> _EXERCISE GOAL_:
Select the lines of the records containing the word "UpdateUIWithProfile" and list them.

Plain-text document sources:
--- --- ---

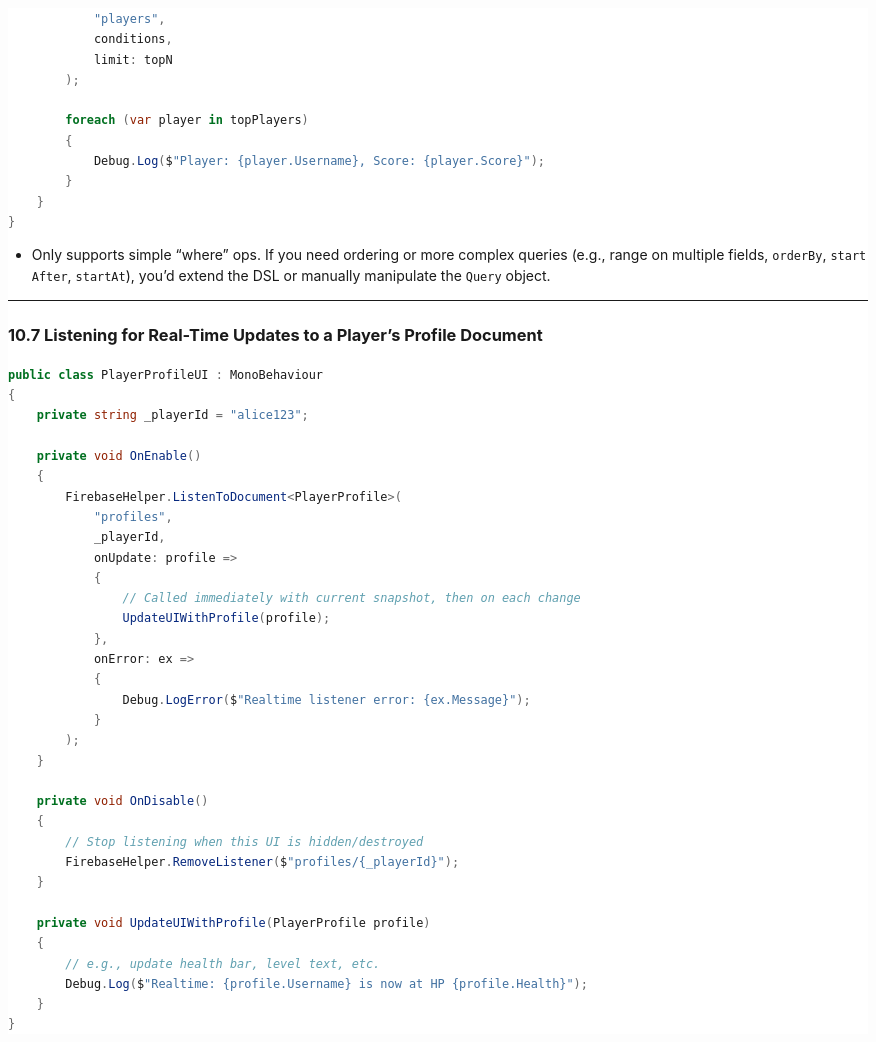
 ```csharp
            "players",
            conditions,
            limit: topN
        );

        foreach (var player in topPlayers)
        {
            Debug.Log($"Player: {player.Username}, Score: {player.Score}");
        }
    }
}
```

* Only supports simple “where” ops. If you need ordering or more complex queries (e.g., range on multiple fields, `orderBy`, `startAfter`, `startAt`), you’d extend the DSL or manually manipulate the `Query` object.

---

### 10.7 Listening for Real-Time Updates to a Player’s Profile Document

```csharp
public class PlayerProfileUI : MonoBehaviour
{
    private string _playerId = "alice123";

    private void OnEnable()
    {
        FirebaseHelper.ListenToDocument<PlayerProfile>(
            "profiles",
            _playerId,
            onUpdate: profile =>
            {
                // Called immediately with current snapshot, then on each change
                UpdateUIWithProfile(profile);
            },
            onError: ex =>
            {
                Debug.LogError($"Realtime listener error: {ex.Message}");
            }
        );
    }

    private void OnDisable()
    {
        // Stop listening when this UI is hidden/destroyed
        FirebaseHelper.RemoveListener($"profiles/{_playerId}");
    }

    private void UpdateUIWithProfile(PlayerProfile profile)
    {
        // e.g., update health bar, level text, etc.
        Debug.Log($"Realtime: {profile.Username} is now at HP {profile.Health}");
    }
}
```
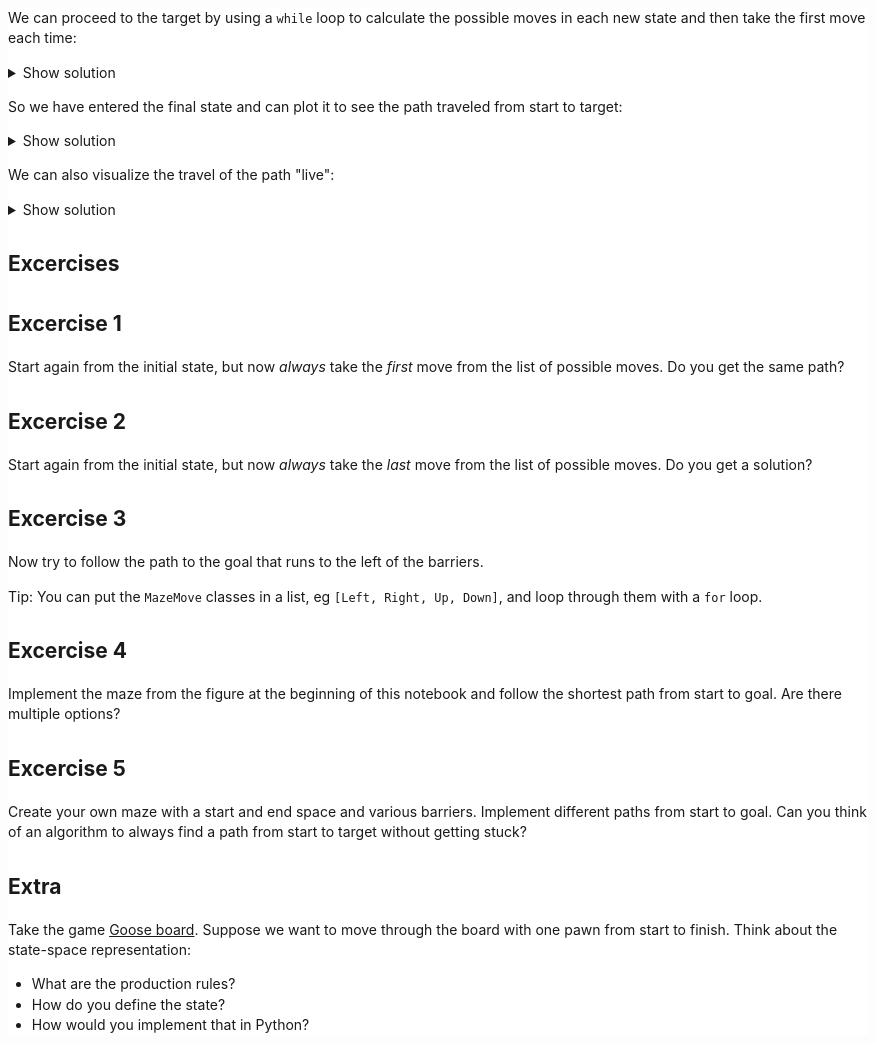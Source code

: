 We can proceed to the target by using a `while` loop to calculate the possible moves in each new state and then take the first move each time:

<details><summary>Show solution</summary></details>

So we have entered the final state and can plot it to see the path traveled from start to target:


<details><summary>Show solution</summary></details>

We can also visualize the travel of the path "live":


<details><summary>Show solution</summary></details>

## Excercises

## Excercise 1

Start again from the initial state, but now *always* take the *first* move from the list of possible moves. Do you get the same path?

## Excercise 2

Start again from the initial state, but now *always* take the *last* move from the list of possible moves. Do you get a solution?

## Excercise 3

Now try to follow the path to the goal that runs to the left of the barriers.

Tip: You can put the `MazeMove` classes in a list, eg `[Left, Right, Up, Down]`, and loop through them with a `for` loop.


## Excercise 4

Implement the maze from the figure at the beginning of this notebook and follow the shortest path from start to goal. Are there multiple options?


## Excercise 5

Create your own maze with a start and end space and various barriers. Implement different paths from start to goal. Can you think of an algorithm to always find a path from start to target without getting stuck?


## Extra

Take the game [Goose board](https://en.wikipedia.org/wiki/Game_of_the_Goose). Suppose we want to move through the board with one pawn from start to finish. Think about the state-space representation:

- What are the production rules?
- How do you define the state?
- How would you implement that in Python?


[//]: # (QUESTION)

[//]: # ()
[//]: # (<details><summary>Show solution</summary></details>)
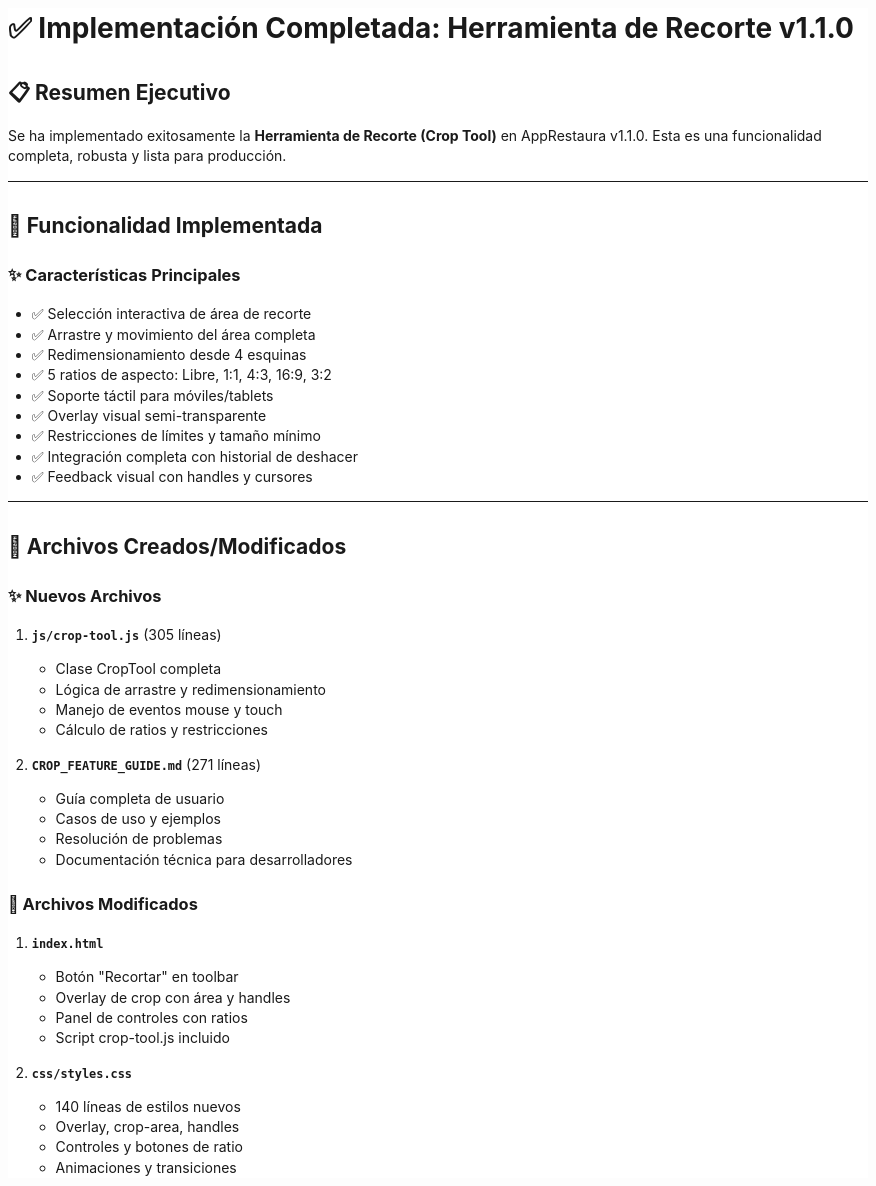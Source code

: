 # ✅ Implementación Completada: Herramienta de Recorte v1.1.0

## 📋 Resumen Ejecutivo

Se ha implementado exitosamente la **Herramienta de Recorte (Crop Tool)** en AppRestaura v1.1.0. Esta es una funcionalidad completa, robusta y lista para producción.

---

## 🎯 Funcionalidad Implementada

### ✨ Características Principales
- ✅ Selección interactiva de área de recorte
- ✅ Arrastre y movimiento del área completa
- ✅ Redimensionamiento desde 4 esquinas
- ✅ 5 ratios de aspecto: Libre, 1:1, 4:3, 16:9, 3:2
- ✅ Soporte táctil para móviles/tablets
- ✅ Overlay visual semi-transparente
- ✅ Restricciones de límites y tamaño mínimo
- ✅ Integración completa con historial de deshacer
- ✅ Feedback visual con handles y cursores

---

## 📁 Archivos Creados/Modificados

### ✨ Nuevos Archivos
1. **`js/crop-tool.js`** (305 líneas)
   - Clase CropTool completa
   - Lógica de arrastre y redimensionamiento
   - Manejo de eventos mouse y touch
   - Cálculo de ratios y restricciones

2. **`CROP_FEATURE_GUIDE.md`** (271 líneas)
   - Guía completa de usuario
   - Casos de uso y ejemplos
   - Resolución de problemas
   - Documentación técnica para desarrolladores

### 📝 Archivos Modificados
1. **`index.html`**
   - Botón "Recortar" en toolbar
   - Overlay de crop con área y handles
   - Panel de controles con ratios
   - Script crop-tool.js incluido

2. **`css/styles.css`**
   - 140 líneas de estilos nuevos
   - Overlay, crop-area, handles
   - Controles y botones de ratio
   - Animaciones y transiciones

--- --- ---

> _YOUR SOLUTION_:
                UpdateUIWithProfile(profile);
    private void UpdateUIWithProfile(PlayerProfile profile)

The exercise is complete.